I could use some help!

Guest Aug 25, 2018

edited by
Guest
Aug 25, 2018

#9**+2 **

Here's my attempt at this....

Since the boxes are indistinguishable, it really just boils down to the selection of balls to put in the first box...also...I'm assuming that we can have empty boxes

[ I think Melody's assumption is slightly incorrect ...the boxes are the same but the balls are different ]

4 balls in the first box = 1 way

3 balls in the first box....the other ball in either two of the remaining boxes = C(4,3) = 4 ways

2 balls in the first box and 2 others in any remaining box = C(4,2) / 2 =

6 /2 = 3 ways

{ The reason for dividing by 2 is that if we selected balls 1 and 3 for the first box, balls 2 and 4 would occupy either of the other two boxes....but...this is the same as selecting balls 2 and 4 for the first box and balls 1 and 3 to occupy either of the other two boxes )

2 balls in the first box and one in each of the other two = C(4,2) = 6 ways

So...by my count....the total ways = 1 + 4 + 3 + 6 = 14 ways

CPhill Aug 26, 2018

#1**+1 **

Go online to this site and use the formula in the table at the bottom under "Distinct, identical"

**Permutations and Combinations > Distributing Balls into Boxes**

Guest Aug 25, 2018

#3**+1 **

S(k, i)=Stirling Numbers of the Second Kind.
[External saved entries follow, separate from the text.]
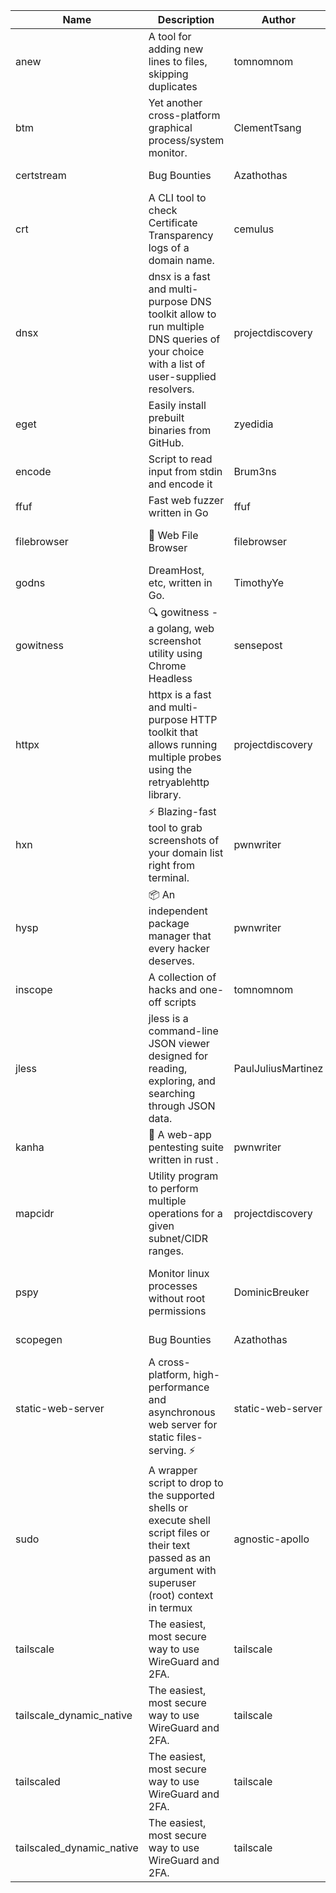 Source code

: | Name | Description | Author | Repository | Stars | Version | Updated | Size | SHA256SUM | B3SUM | Source | Language | License |
| ---- | ----------- | ------ | ---------- | ----- | ------- | ------- | ---- | --- | ------ | --------|-------- | ------- |
| anew | A tool for adding new lines to files, skipping duplicates | tomnomnom | [https://github.com/tomnomnom/anew](https://github.com/tomnomnom/anew) | 1102 | v0.1.1 | 2022-03-15T22:35:31Z | 1.41 MB | 7f59dbcab4da8fff37df3109f57d912dc075f2a8e3a10f3bbe75bce8d3e03261 | ea77a6567c1d2a7af212dfac7ded8ded63f6728078190964679ec22d2f632bfe | https://raw.githubusercontent.com/Azathothas/Toolpacks/main/aarch64_arm64_v8a_Android/anew | Go | MIT License |
| btm | Yet another cross-platform graphical process/system monitor. | ClementTsang | [https://github.com/ClementTsang/bottom](https://github.com/ClementTsang/bottom) | 8157 | 0.9.6 | 2023-08-27T01:43:44Z | 3.11 MB | 50a420a3ded6a652ecf268eaec249d4d19fa32a25127f787bf9d6a3c3becec2b | 36f953866f091107a9f94997ecc6c7139b5385daacf0b041a29a57c1fac41d10 | https://raw.githubusercontent.com/Azathothas/Toolpacks/main/aarch64_arm64_v8a_Android/btm | Rust | MIT License |
| certstream |  Bug Bounties | Azathothas | [https://github.com/Azathothas/Arsenal](https://github.com/Azathothas/Arsenal) | 12 | null |  | 4.54 MB | f11f4fa1dba5cae33b78e2d7536b2b1dc6546ed09b3485108c51e2cae43f82b7 | a8caa1ec8770256a0828ba1bbfd39540c70b8651641abaa175d43057a7c478dd | https://raw.githubusercontent.com/Azathothas/Toolpacks/main/aarch64_arm64_v8a_Android/certstream | Shell | null |
| crt | A CLI tool to check Certificate Transparency logs of a domain name. | cemulus | [https://github.com/cemulus/crt](https://github.com/cemulus/crt) | 64 | v0.1.0 | 2022-03-08T21:41:54Z | 4.63 MB | f6ca6cac4e9323be8a6bc3f37307bae58fd44edd7f31d051f04150d9b674f10a | be0f16c685682e70c841e04b8274bcfcd4a277bd3f474bfcdd70827c15b818f6 | https://raw.githubusercontent.com/Azathothas/Toolpacks/main/aarch64_arm64_v8a_Android/crt | Go | Apache License 2.0 |
| dnsx | dnsx is a fast and multi-purpose DNS toolkit allow to run multiple DNS queries of your choice with a list of user-supplied resolvers. | projectdiscovery | [https://github.com/projectdiscovery/dnsx](https://github.com/projectdiscovery/dnsx) | 1818 | v1.1.6 | 2023-11-11T19:20:44Z | 25.01 MB | 2f56e9fb994c90871fa492af7acb2e751f4ada5baf8470dba5529a4d088b0c2a | 06ae3d2cf08a56fef00d2144211b28140c54c74aa0366eaa3d4640e5e4aa0ca6 | https://raw.githubusercontent.com/Azathothas/Toolpacks/main/aarch64_arm64_v8a_Android/dnsx | Go | MIT License |
| eget | Easily install prebuilt binaries from GitHub. | zyedidia | [https://github.com/zyedidia/eget](https://github.com/zyedidia/eget) | 652 | v1.3.3 | 2023-02-22T05:15:46Z | 6.49 MB | 40bfbe9b74c557eaa9ce8907543c8cd7ec8e0754694222109856baa47ad0c8a8 | 5a485c3cf3df7eae4007d043fe97d4dfe42d391d32f84cd2af41dfa33e0db76c | https://raw.githubusercontent.com/Azathothas/Toolpacks/main/aarch64_arm64_v8a_Android/eget | Go | MIT License |
| encode | Script to read input from stdin and encode it | Brum3ns | [https://github.com/Brum3ns/encode](https://github.com/Brum3ns/encode) | 18 | null |  | 2.49 MB | b3329a0957adc73c62d09194ba4e6a95ca6021c8598a2672add86ad2ebc10b64 | fd456100c0f446d6f04ab883b807e24f4a1876e3d2d2460f7eac0d0156ebacce | https://raw.githubusercontent.com/Azathothas/Toolpacks/main/aarch64_arm64_v8a_Android/encode | Go | MIT License |
| ffuf | Fast web fuzzer written in Go | ffuf | [https://github.com/ffuf/ffuf](https://github.com/ffuf/ffuf) | 10698 | v2.1.0 | 2023-09-16T12:23:19Z | 8.18 MB | 550f668e6a92704c8341897cfef41fe27403bd03fbb7b707a039480671ac69b7 | 548096318c1a7a402c5ef3dacc58c0404a414a6934af3e973fef67201be847d2 | https://raw.githubusercontent.com/Azathothas/Toolpacks/main/aarch64_arm64_v8a_Android/ffuf | Go | MIT License |
| filebrowser | 📂 Web File Browser | filebrowser | [https://github.com/filebrowser/filebrowser](https://github.com/filebrowser/filebrowser) | 21971 | v2.26.0 | 2023-11-02T21:58:20Z | 13.29 MB | 31a542d0c0acf068088770803e8fd672ed26ff0c3b041edc92a002a65f3a4747 | c7e1cc285ad1ab077a8d1bd5f3575c5081cbc3b0c8b9ce488ed18a23cdcaceef | https://raw.githubusercontent.com/Azathothas/Toolpacks/main/aarch64_arm64_v8a_Android/filebrowser | Go | Apache License 2.0 |
| godns |  DreamHost, etc, written in Go. | TimothyYe | [https://github.com/TimothyYe/godns](https://github.com/TimothyYe/godns) | 1384 | v3.0.4 | 2023-10-22T12:12:07Z | 11.80 MB | 9eac28e4678e1a8dcf48eadce62a7cafe3783b72bd4300425273e37903b643fc | e7bfad398a8f07571726c98924f75c035ca86412235a683f6cc3e968b9d1731b | https://raw.githubusercontent.com/Azathothas/Toolpacks/main/aarch64_arm64_v8a_Android/godns | Go | Apache License 2.0 |
| gowitness | 🔍 gowitness - a golang, web screenshot utility using Chrome Headless | sensepost | [https://github.com/sensepost/gowitness](https://github.com/sensepost/gowitness) | 2487 | 2.5.1 | 2023-10-29T11:11:30Z | 25.96 MB | 4c6ecadca7ab95320a4258001aa73276ec4605297ceb33b42e0e127893bf8cea | 1ba7329af2126cccf10708efc3447f7de4269b4b361784e26bff614a2484f999 | https://raw.githubusercontent.com/Azathothas/Toolpacks/main/aarch64_arm64_v8a_Android/gowitness | Go | GNU General Public License v3.0 |
| httpx | httpx is a fast and multi-purpose HTTP toolkit that allows running multiple probes using the retryablehttp library. | projectdiscovery | [https://github.com/projectdiscovery/httpx](https://github.com/projectdiscovery/httpx) | 6277 | v1.3.7 | 2023-11-13T07:26:10Z | 39.73 MB | df21a5f830da3c03cf443b09e94eebd171c735ff244a00341d3d1e770987ceb2 | 2b6ea15c764847dbe5dac871dbaee8b89f42320d9f5cc9b90a1e11a3fac3030e | https://raw.githubusercontent.com/Azathothas/Toolpacks/main/aarch64_arm64_v8a_Android/httpx | Go | MIT License |
| hxn | ⚡ Blazing-fast tool to grab screenshots of your domain list right from terminal. | pwnwriter | [https://github.com/pwnwriter/haylxon](https://github.com/pwnwriter/haylxon) | 349 | v0.1.9 | 2023-11-03T07:24:19Z | 6.03 MB | 9d87181753aa6cf37cffd4f6897654293601e96d70f1096a14bcb72b400b206d | 60340b4eafb0015b9e2e0821bdaac7ddf727704e458964300b18fc1dc8fcf262 | https://raw.githubusercontent.com/Azathothas/Toolpacks/main/aarch64_arm64_v8a_Android/hxn | Rust | MIT License |
| hysp | 📦 An independent package manager that every hacker deserves. | pwnwriter | [https://github.com/pwnwriter/hysp](https://github.com/pwnwriter/hysp) | 382 | v0.1.2 | 2023-12-13T15:03:18Z | 3.26 MB | fc9403a1dd0ff91d516937b67c6c97817e5b456b901ae787464ff815b9fbb303 | 2738f197c627a53018c06f8ee1e88a5cd0204d6ab8df13e67685e60c38118be9 | https://raw.githubusercontent.com/Azathothas/Toolpacks/main/aarch64_arm64_v8a_Android/hysp | Rust | MIT License |
| inscope | A collection of hacks and one-off scripts | tomnomnom | [https://github.com/tomnomnom/hacks](https://github.com/tomnomnom/hacks) | 1959 | null |  | 1.79 MB | c0e77a9312cfefdfd6345a3b7aa232a5387ad2b1d86a3be95e35b42239876632 | ebc0a7a38ea66393e99f9ac935e113f13fec16bd944a056b1d047c397ea8c3c3 | https://raw.githubusercontent.com/Azathothas/Toolpacks/main/aarch64_arm64_v8a_Android/inscope | Go | null |
| jless | jless is a command-line JSON viewer designed for reading, exploring, and searching through JSON data. | PaulJuliusMartinez | [https://github.com/PaulJuliusMartinez/jless](https://github.com/PaulJuliusMartinez/jless) | 4294 | v0.9.0 | 2023-07-17T02:51:34Z | 1.74 MB | 7833474dcc6a493542580897949bb4b842e0f9e2e71834ee6072c469573120f5 | 56e6f82dd4b81ec33cf1d76090f6522514c0f96bb2843c12688e1979015ee859 | https://raw.githubusercontent.com/Azathothas/Toolpacks/main/aarch64_arm64_v8a_Android/jless | Rust | MIT License |
| kanha | 🦚 A web-app pentesting suite written in rust . | pwnwriter | [https://github.com/pwnwriter/kanha](https://github.com/pwnwriter/kanha) | 219 | v-v0.1.2 | 2023-10-17T16:42:52Z | 2.78 MB | d92ce5d7f396d0cd46c7766bca3aaa0351abb4cfec0279b94783eb06dfd0d303 | 6b2ed3125975891cddc8001b3ae8b6ce658ff5828a4f36e2fba36118a4d3dd34 | https://raw.githubusercontent.com/Azathothas/Toolpacks/main/aarch64_arm64_v8a_Android/kanha | Rust | MIT License |
| mapcidr | Utility program to perform multiple operations for a given subnet/CIDR ranges. | projectdiscovery | [https://github.com/projectdiscovery/mapcidr](https://github.com/projectdiscovery/mapcidr) | 870 | v1.1.16 | 2023-11-23T07:59:56Z | 22.31 MB | 8275861b96c2376812e4a43f512cc0f59897c917d95397b3e0157d20e8a71de9 | 8af41bb1bb64c11c75af1140a13b885876c9c1cdb645ebf4165c4accd22ced4e | https://raw.githubusercontent.com/Azathothas/Toolpacks/main/aarch64_arm64_v8a_Android/mapcidr | Go | MIT License |
| pspy | Monitor linux processes without root permissions | DominicBreuker | [https://github.com/DominicBreuker/pspy](https://github.com/DominicBreuker/pspy) | 4289 | v1.2.1 | 2023-01-17T21:10:08Z | 3.48 MB | dde78eba5fe5f2e9e1e676f91f1ff363f6e4e9677a36357729ea036437797107 | 101bac2c87a0670c61bf534129d3260d8b9cce584403228147799050b0fc11a6 | https://raw.githubusercontent.com/Azathothas/Toolpacks/main/aarch64_arm64_v8a_Android/pspy | Go | GNU General Public License v3.0 |
| scopegen |  Bug Bounties | Azathothas | [https://github.com/Azathothas/Arsenal](https://github.com/Azathothas/Arsenal) | 12 | null |  | 1.54 MB | fcdcea01f80aa6e0e6911650295d6d98fbf1eefd1b54e67cd471c2acc5237251 | 0a9b0d5917782de646f46fa23d0cefb03f992a72278b974e93737d2863a8d739 | https://raw.githubusercontent.com/Azathothas/Toolpacks/main/aarch64_arm64_v8a_Android/scopegen | Shell | null |
| static-web-server | A cross-platform, high-performance and asynchronous web server for static files-serving. ⚡ | static-web-server | [https://github.com/static-web-server/static-web-server](https://github.com/static-web-server/static-web-server) | 953 | v2.24.2 | 2023-12-28T17:38:30Z | 6.44 MB | b91c0be5c541d063ef553aeac152f2c553a22bfd26e1d9da736e4bcd6c3299d5 | b81d7d2f8f24eccd2eb58d3ed59d3fdae47075101c03e692c53ac2b4eb5023f5 | https://raw.githubusercontent.com/Azathothas/Toolpacks/main/aarch64_arm64_v8a_Android/static-web-server | Rust | Apache License 2.0 |
| sudo | A wrapper script to drop to the supported shells or execute shell script files or their text passed as an argument with superuser (root) context in termux | agnostic-apollo | [https://github.com/agnostic-apollo/sudo](https://github.com/agnostic-apollo/sudo) | 63 | v0.2.0 | 2021-04-10T21:03:11Z | 0.24 MB | 9e56787b3ca489a9eb9e3a64f54944aa92c728d18576972ef7ef6bb10ca6462c | 261a7ec6cf5ed2fbc82f8128f2583eda7faeb8939b9e08143046f0b046e504ae | https://raw.githubusercontent.com/Azathothas/Toolpacks/main/aarch64_arm64_v8a_Android/sudo | Shell | MIT License |
| tailscale | The easiest, most secure way to use WireGuard and 2FA. | tailscale | [https://github.com/tailscale/tailscale](https://github.com/tailscale/tailscale) | 14765 | v1.56.1 | 2023-12-15T19:44:23Z | 10.42 MB | a114fc9064192e1eddbf0cec8ca95ff342df0b2ae717a6f9c628387ed6451c98 | 0887795552cff90cfd0844694b6c3a87024d97fae58c9a5ce8f7d806eaf923ce | https://raw.githubusercontent.com/Azathothas/Toolpacks/main/aarch64_arm64_v8a_Android/tailscale | Go | BSD 3-Clause New or Revised License |
| tailscale_dynamic_native | The easiest, most secure way to use WireGuard and 2FA. | tailscale | [https://github.com/tailscale/tailscale](https://github.com/tailscale/tailscale) | 14765 | v1.56.1 | 2023-12-15T19:44:23Z | 10.69 MB | 186656e2e480bae5609bef0558d99aaa696d8fd98fa5aaac01aab2e12a237ac1 | 91042b9850911e71468cf0c530b266d2cf239c30d1abf478a6643041f927a0d4 | https://raw.githubusercontent.com/Azathothas/Toolpacks/main/aarch64_arm64_v8a_Android/tailscale_dynamic_native | Go | BSD 3-Clause New or Revised License |
| tailscaled | The easiest, most secure way to use WireGuard and 2FA. | tailscale | [https://github.com/tailscale/tailscale](https://github.com/tailscale/tailscale) | 14765 | v1.56.1 | 2023-12-15T19:44:23Z | 28.10 MB | 0340d673d4d2dcb8101c0bbfae2b4e3077626b9c48d4b930a2703a7b94029e77 | 8b556ab47194a3898393c5032987574b325777ecc36faf4dc4fdb34a52b98e2e | https://raw.githubusercontent.com/Azathothas/Toolpacks/main/aarch64_arm64_v8a_Android/tailscaled | Go | BSD 3-Clause New or Revised License |
| tailscaled_dynamic_native | The easiest, most secure way to use WireGuard and 2FA. | tailscale | [https://github.com/tailscale/tailscale](https://github.com/tailscale/tailscale) | 14765 | v1.56.1 | 2023-12-15T19:44:23Z | 29.86 MB | fb4cc931751fac7743e1b1938451138d43dc9273985b183827572204d88b100e | fe3ae2a84119d56b874008545879ff6b1e637b2ac148acac8bc5a9f1b99e3bf8 | https://raw.githubusercontent.com/Azathothas/Toolpacks/main/aarch64_arm64_v8a_Android/tailscaled_dynamic_native | Go | BSD 3-Clause New or Revised License |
They are computed using "Summation Formula" as explained at the bottom of their table. Here is the Summation formula:

1/3!*∑[(-1)^i * 3 nCr i * (3 - i)^4, i, 0, 3] =6, where 3= Number of boxes, n=Number of balls.

Note: If you don't understand it, I sympathize with you. Your teacher should explain it to you in detail.

Guest Aug 25, 2018

#5**+2 **

How many ways are there to put 4 balls in 3 boxes if the balls are distinguishable but the boxes are not?

The 3 boxes are all different and the 4 balls are identical

All 4 be in any box That is 3 ways

3 in one box and 1 in another that would be 3*2 = 6 ways

2 in one box and 2 in another that would be 3*2 = 6 ways

2 in one box and 1 in each of the others 3 ways

That is a total of 18 ways I think.

Melody Aug 26, 2018

#6**+2 **

No one else actually gave an answer, but if someone wants to compare my answer to the formula answer that would be interesting.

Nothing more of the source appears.